If there is no merit in the questions sought to be raised by the writ of error, if the questions so sought to be presented have, as suggested, been authoritatively decided adversely to the contention of the petitioner, then to allow the writ in such a case, to use the language of Mr. Justice Bradley in United States v. Gale, supra, “would be trifling with justice, and would render criminal proceedings a farce,” and would be a notable contribution to the laxity in .the enforcement of the criminal laws which recently led Mr. Justice McReynolds to declare that “the delays incident to enforcement of our criminal laws have become a national scandal and give serious alarm to those who observe.” Moore v. Dempsey, supra.
It is a matter of common knowledge, of which courts are bound to take judicial notice, that one of the most frightful evils afflicting mankind to-day, and particularly in the United States, is the drug habit, and that the government of the United States has been unremitting in its efforts for years to eliminate the evil by stringent laws, and by treaties with countries within whose boundaries the plants are cultivated from which the drugs are derived. Within the last 60 days the government has broadcasted over the country an official bulletin declaring that over 3,000,000 Americans are now victims of that habit, and that the number is rapidly increasing.

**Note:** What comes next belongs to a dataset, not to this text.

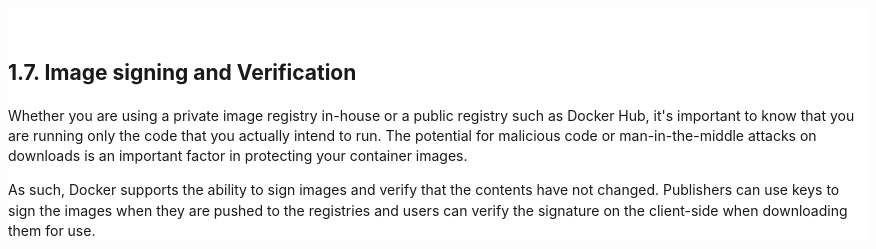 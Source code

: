 <br/>

## 1.7. Image signing and Verification

Whether you are using a private image registry in-house or a public registry such as Docker Hub, it's important to know that you are running only the code that you actually intend to run. The potential for malicious code or man-in-the-middle attacks on downloads is an important factor in protecting your container images.

As such, Docker supports the ability to sign images and verify that the contents have not changed. Publishers can use keys to sign the images when they are pushed to the registries and users can verify the signature on the client-side when downloading them for use.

The undisputed evidence in this case shows that the defendant is a drug peddler, spreading the habit and pandering to the appetites of persons within the grasp of the malady, and is located where the business can be profitably carried on, at 1422 Nicollet avenue, in the family hotel and apartment house district of Minneapolis. To allow the writ of error would permit the defendant to be at large and ply his trade for practically one year, which, of course, is no argument against allowing the writ, if the facts disclosed by the record warrant its allowance.
The responsibility for the conditions described above, at least after indictments are returned, rests very largely upon federal courts and judges, so far as the enforcement of the federal laws are concerned. Congress has gone as far, probably, as it constitutionally can go in vesting in the courts and judges power to brush aside and disregard errors and technicalities that do not affect the substantial rights of persons charged with crime.
The first notable effort in that direction was the enactment of section 1025 of the Revised Statutes (Comp. St. § 1691), which reads as follows: “No indictment found and presented by a grand jury in any district [or circuit] or other court of the United States shall be deemed insufficient, nor shall the trial, judgment, or other proceeding thereon be affected by reason of any defect or imperfection in matter of form only, which shall not tend to the prejudice of the defendant.”
This was followed by the Act of February 26, 1919, which reads as follows: “On the hearing of any appeal, certiorari, writ of error, or motion for a new trial, in any case, civil or criminal, the court shall give judgment after an examination of the entire record before the court, without regard to technical errors, defects, or exceptions which do not affect the substantial rights of the parties.” 40 Stats, at L. p. 1181 (Comp. St. Ann. Supp. 1919, § 1246).
After a most careful consideration of the questions presented, I have reached the conclusion that the showing made does not warrant the allowance of a writ of error. If I had been doubtful on that point, I should have allowed the writ and refused á supersedeas.
The petition for a writ of error is denied.